🤖 AI Summary
This work addresses the limited scalability of existing humanoid multi-agent coordination methods and the scarcity of real-world collaborative motion data. The authors propose a unified decentralized policy that leverages a Transformer architecture with teammate tokens to enable scalable coordination from local observations. By integrating masked adversarial motion priors (masked AMP) with task-oriented rewards, the approach generates realistic and diverse collaborative behaviors without requiring real multi-agent interaction data. Notably, this is the first method to support a single policy coordinating an arbitrary number of humanoid agents in human-object interaction tasks, with formation rewards independent of team size and object geometry. Experiments demonstrate high success rates in transporting various geometric objects with teams of 2 to 8 agents, exhibiting strong generalization and coordination consistency.
📝 Abstract
Physics-based humanoid control has achieved remarkable progress in enabling realistic and high-performing single-agent behaviors, yet extending these capabilities to cooperative human-object interaction (HOI) remains challenging.

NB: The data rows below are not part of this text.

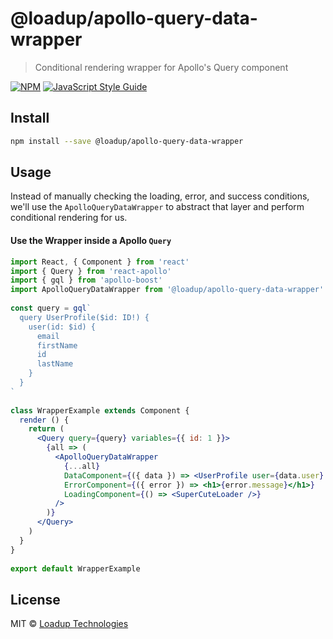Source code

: # @loadup/apollo-query-data-wrapper

> Conditional rendering wrapper for Apollo&#x27;s Query component

[![NPM](https://img.shields.io/npm/v/@loadup/apollo-query-data-wrapper.svg)](https://www.npmjs.com/package/@loadup/apollo-query-data-wrapper) [![JavaScript Style Guide](https://img.shields.io/badge/code_style-standard-brightgreen.svg)](https://standardjs.com)

## Install

```bash
npm install --save @loadup/apollo-query-data-wrapper
```

## Usage

Instead of manually checking the loading, error, and success conditions, we'll use the `ApolloQueryDataWrapper` to abstract that layer and perform conditional rendering for us.

#### Use the Wrapper inside a Apollo `Query`

```jsx
import React, { Component } from 'react'
import { Query } from 'react-apollo'
import { gql } from 'apollo-boost'
import ApolloQueryDataWrapper from '@loadup/apollo-query-data-wrapper'  
 
const query = gql`
  query UserProfile($id: ID!) {
    user(id: $id) {
      email
      firstName
      id
      lastName
    }
  }
`
 
class WrapperExample extends Component {
  render () {
    return (
      <Query query={query} variables={{ id: 1 }}>
        {all => (
          <ApolloQueryDataWrapper
            {...all}
            DataComponent={({ data }) => <UserProfile user={data.user} />}
            ErrorComponent={({ error }) => <h1>{error.message}</h1>}
            LoadingComponent={() => <SuperCuteLoader />}
          />
        )}
      </Query>
    )
  }
}
 
export default WrapperExample
```

## License

MIT © [Loadup Technologies](https://github.com/loadup)
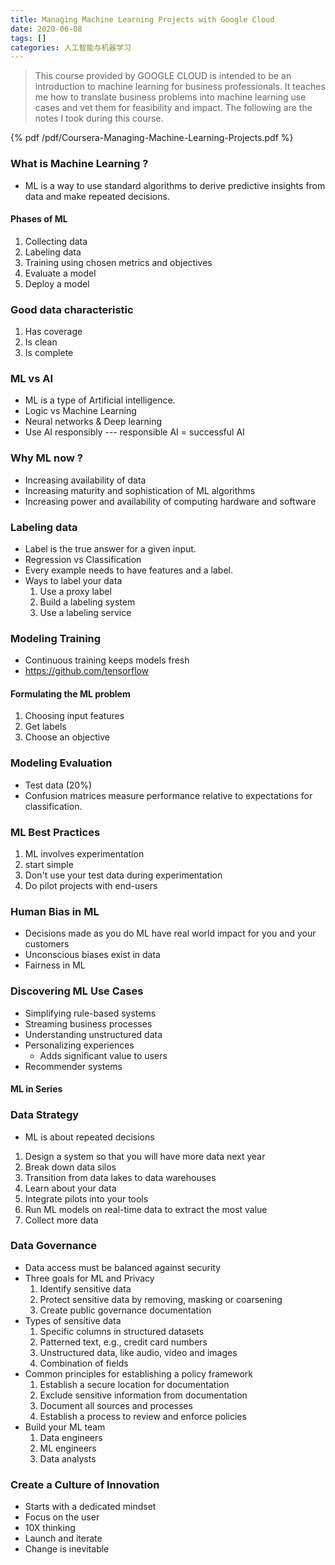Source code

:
 ```yaml
---
title: Managing Machine Learning Projects with Google Cloud
date: 2020-06-08
tags: []
categories: 人工智能与机器学习
---
```


> This course provided by GOOGLE CLOUD is intended to be an introduction to machine learning for business professionals. It teaches me how to translate business problems into machine learning use cases and vet them for feasibility and impact. The following are the notes I took during this course.

<!--more-->

{% pdf /pdf/Coursera-Managing-Machine-Learning-Projects.pdf %}

### What is Machine Learning ?

- ML is a way to use standard algorithms to derive predictive insights from data and make repeated decisions.

#### Phases of ML

1. Collecting data
2. Labeling data
3. Training using chosen metrics and objectives
4. Evaluate a model
5. Deploy a model

### Good data characteristic

1. Has coverage
2. Is clean
3. Is complete

### ML vs AI

- ML is a type of Artificial intelligence.
- Logic vs Machine Learning
- Neural networks & Deep learning
- Use AI responsibly --- responsible AI = successful AI

### Why ML now ?

- Increasing availability of data
- Increasing maturity and sophistication of ML algorithms
- Increasing power and availability of computing hardware and software

### Labeling data

- Label is the true answer for a given input.
- Regression vs Classification
- Every example needs to have features and a label.
- Ways to label your data
  1. Use a proxy label
  2. Build a labeling system
  3. Use a labeling service

### Modeling Training

- Continuous training keeps models fresh
- https://github.com/tensorflow

#### Formulating the ML problem

1. Choosing input features
2. Get labels
3. Choose an objective

### Modeling Evaluation

- Test data (20%)
- Confusion matrices measure performance relative to expectations for classification.

### ML Best Practices

1. ML involves experimentation
2. start simple
3. Don't use your test data during experimentation
4. Do pilot projects with end-users

### Human Bias in ML

- Decisions made as you do ML have real world impact for you and your customers
- Unconscious biases exist in data
- Fairness in ML

### Discovering ML Use Cases

- Simplifying rule-based systems
- Streaming business processes
- Understanding unstructured data
- Personalizing experiences
  - Adds significant value to users
- Recommender systems

#### ML in Series

### Data Strategy

- ML is about repeated decisions

1. Design a system so that you will have more data next year
2. Break down data silos
3. Transition from data lakes to data warehouses
4. Learn about your data
5. Integrate pilots into your tools
6. Run ML models on real-time data to extract the most value
7. Collect more data

### Data Governance

- Data access must be balanced against security
- Three goals for ML and Privacy
  1. Identify sensitive data
  2. Protect sensitive data by removing, masking or coarsening
  3. Create public governance documentation
- Types of sensitive data
  1. Specific columns in structured datasets
  2. Patterned text, e.g., credit card numbers
  3. Unstructured data, like audio, video and images
  4. Combination of fields
- Common principles for establishing a policy framework
  1. Establish a secure location for documentation
  2. Exclude sensitive information from documentation
  3. Document all sources and processes
  4. Establish a process to review and enforce policies
- Build your ML team
  1. Data engineers
  2. ML engineers
  3. Data analysts

### Create a Culture of Innovation

- Starts with a dedicated mindset
- Focus on the user
- 10X thinking
- Launch and iterate
- Change is inevitable
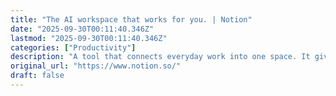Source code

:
 ```yaml
---
title: "The AI workspace that works for you. | Notion"
date: "2025-09-30T00:11:40.346Z"
lastmod: "2025-09-30T00:11:40.346Z"
categories: ["Productivity"]
description: "A tool that connects everyday work into one space. It gives you and your teams AI tools—search, writing, note-taking—inside an all-in-one, flexible workspace."
original_url: "https://www.notion.so/"
draft: false
---
```

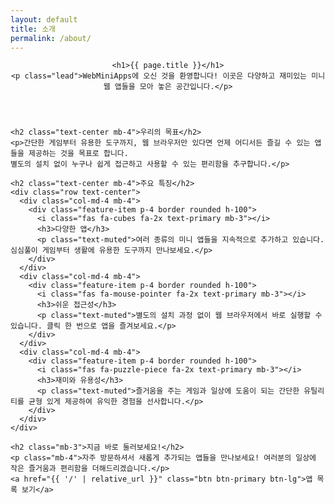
 ```yaml
---
layout: default
title: 소개
permalink: /about/
---
```


<div class="container page-content about-page">
  <header class="page-header text-center mb-5">

    <h1>{{ page.title }}</h1>
    <p class="lead">WebMiniApps에 오신 것을 환영합니다! 이곳은 다양하고 재미있는 미니 웹 앱들을 모아 놓은 공간입니다.</p>

  </header>

  <section class="about-section mb-5">

    <h2 class="text-center mb-4">우리의 목표</h2>
    <p>간단한 게임부터 유용한 도구까지, 웹 브라우저만 있다면 언제 어디서든 즐길 수 있는 앱들을 제공하는 것을 목표로 합니다.
    별도의 설치 없이 누구나 쉽게 접근하고 사용할 수 있는 편리함을 추구합니다.</p>

  </section>

  <section class="about-section features-section mb-5">

    <h2 class="text-center mb-4">주요 특징</h2>
    <div class="row text-center">
      <div class="col-md-4 mb-4">
        <div class="feature-item p-4 border rounded h-100">
          <i class="fas fa-cubes fa-2x text-primary mb-3"></i>
          <h3>다양한 앱</h3>
          <p class="text-muted">여러 종류의 미니 앱들을 지속적으로 추가하고 있습니다. 심심풀이 게임부터 생활에 유용한 도구까지 만나보세요.</p>
        </div>
      </div>
      <div class="col-md-4 mb-4">
        <div class="feature-item p-4 border rounded h-100">
          <i class="fas fa-mouse-pointer fa-2x text-primary mb-3"></i>
          <h3>쉬운 접근성</h3>
          <p class="text-muted">별도의 설치 과정 없이 웹 브라우저에서 바로 실행할 수 있습니다. 클릭 한 번으로 앱을 즐겨보세요.</p>
        </div>
      </div>
      <div class="col-md-4 mb-4">
        <div class="feature-item p-4 border rounded h-100">
          <i class="fas fa-puzzle-piece fa-2x text-primary mb-3"></i>
          <h3>재미와 유용성</h3>
          <p class="text-muted">즐거움을 주는 게임과 일상에 도움이 되는 간단한 유틸리티를 균형 있게 제공하여 유익한 경험을 선사합니다.</p>
        </div>
      </div>
    </div>

  </section>

  <section class="about-section call-to-action text-center bg-light p-4 p-md-5 rounded">

    <h2 class="mb-3">지금 바로 둘러보세요!</h2>
    <p class="mb-4">자주 방문하셔서 새롭게 추가되는 앱들을 만나보세요! 여러분의 일상에 작은 즐거움과 편리함을 더해드리겠습니다.</p>
    <a href="{{ '/' | relative_url }}" class="btn btn-primary btn-lg">앱 목록 보기</a>

  </section>

</div>
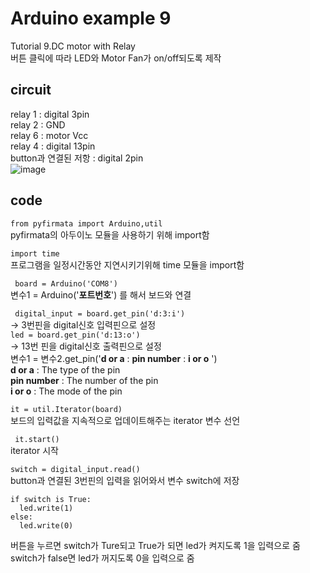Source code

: # Arduino example 9
Tutorial 9.DC motor with Relay\
버튼 클릭에 따라 LED와 Motor Fan가 on/off되도록 제작

## circuit
 relay 1 : digital 3pin \
 relay 2 : GND \
 relay 6 : motor Vcc \
 relay 4 : digital 13pin\
button과 연결된 저항 : digital 2pin\
![image](https://user-images.githubusercontent.com/79436159/109284507-45054200-7863-11eb-83e6-c640ca198112.png)

## code
``` from pyfirmata import Arduino,util ```\
pyfirmata의 아두이노 모듈을 사용하기 위해 import함 

``` import time ```\
프로그램을 일정시간동안 지연시키기위해 time 모듈을 import함

``` board = Arduino('COM8')``` \
변수1 = Arduino('**포트번호**') 를 해서 보드와 연결 

``` digital_input = board.get_pin('d:3:i')``` \
  -> 3번핀을 digital신호 입력핀으로 설정\
```led = board.get_pin('d:13:o') ```\
  -> 13번 핀을 digital신호 출력핀으로 설정\
변수1 = 변수2.get_pin('**d or a** : **pin number** : **i or o** ') \
**d or a** : The type of the pin \
**pin number** : The number of the pin\
**i or o** : The mode of the pin
  
``` it = util.Iterator(board) ```\
보드의 입력값을 지속적으로 업데이트해주는 iterator 변수 선언

 ``` it.start()``` \
iterator 시작

``` switch = digital_input.read() ```\
button과 연결된 3번핀의 입력을 읽어와서 변수 switch에 저장

```  
if switch is True:
  led.write(1)
else:
  led.write(0)
```
버튼을 누르면 switch가 Ture되고 True가 되면 led가 켜지도록 1을 입력으로 줌\
switch가 false면 led가 꺼지도록 0을 입력으로 줌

We present TeamHOI, a framework that enables a single decentralized policy to handle cooperative HOIs across any number of cooperating agents. Each agent operates using local observations while attending to other teammates through a Transformer-based policy network with teammate tokens, allowing scalable coordination across variable team sizes. To enforce motion realism while addressing the scarcity of cooperative HOI data, we further introduce a masked Adversarial Motion Prior (AMP) strategy that uses single-human reference motions while masking object-interacting body parts during training. The masked regions are then guided through task rewards to produce diverse and physically plausible cooperative behaviors. We evaluate TeamHOI on a challenging cooperative carrying task involving two to eight humanoid agents and varied object geometries. Finally, to promote stable carrying, we design a team-size- and shape-agnostic formation reward. TeamHOI achieves high success rates and demonstrates coherent cooperation across diverse configurations with a single policy.